The prosecutor set forth a lengthy hypothetical scenario to Cavagnolo that essentially asked the gang expert to assume the background facts of the robbery and murder as established by the testimony and other evidence presented by the prosecution. The prosecutor then asked Cavagnolo to opine, based upon the assumed facts, whether the murder of Weathers had been committed for the benefit or, at the direction of, or in association with the KUMI gang. Cavagnolo responded that the murder had been committed for the benefit of the KUMI gang. He offered the opinion that Weathers had effectively committed treason against the gang by withholding some of the robbery loot and that by killing him Eberhart had furthered the fear and intimidation that prevents other gang members from "cross[ing] the KUMI African Nation Organization." Based upon the same set of assumed facts set forth by the prosecutor, Cavagnolo also opined that the conspiracy to commit robbery was pursued to benefit the KUMI gang. According to Cavagnolo, the robbery was a "major take" committed by gang members acting together, the proceeds of which would ultimately find their way up the organizational structure to benefit the gang's leader, Fulgham.
Cavagnolo testified about crimes committed by three individuals while they were KUMI gang members, ostensibly to establish the component of the criminal street gang enhancement requiring a pattern of criminal gang activity. First, Cavagnolo testified that he was familiar with Christopher Magudatto. He described the circumstances of a robbery committed by Magudatto in October 2004 and expressed his opinion that Magudatto was a KUMI gang member at the time. He based his opinion on documents he had reviewed at San Quentin in which it was reported that Magudatto associated with known gang members. Cavagnolo also testified about the circumstances of an attempted voluntary manslaughter and burglary committed by Magudatto in April 2007. The prosecution offered into evidence certified documents evidencing Magudatto's 2004 and 2007 convictions.

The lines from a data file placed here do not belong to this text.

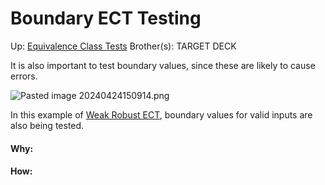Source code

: # Boundary ECT Testing

Up: [Equivalence Class Tests](equivalence_class_tests)
Brother(s):
TARGET DECK

It is also important to test boundary values, since these are likely to cause errors.

![Pasted image 20240424150914.png](pasted_image_20240424150914.png)

In this example of [Weak Robust ECT](weak_robust_ect), boundary values for valid inputs are also being tested.

































#### Why:
#### How:









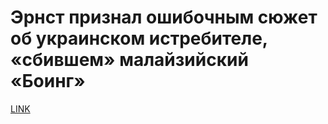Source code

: # Эрнст признал ошибочным сюжет об украинском истребителе, «сбившем» малайзийский «Боинг»



[LINK](https://varlamov.ru/3706744.html)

Next, Cavagnolo testified about Troy Bridges, whom he mentioned goes by the name "Vimp." Cavagnolo opined that Bridges had been a KUMI gang member since around 1985. He based his opinion on his review of "written material" and testified that Bridges was a self-admitted gang member. Cavagnolo mentioned that Bridges has a tattoo signifying membership in KUMI and that he knew "that one for a fact." He described the circumstances of an April 2005 drug offense committed by Bridges, and the prosecution introduced into evidence a certified record of Bridges' conviction for an April 2005 offense of possession of cocaine base for sale.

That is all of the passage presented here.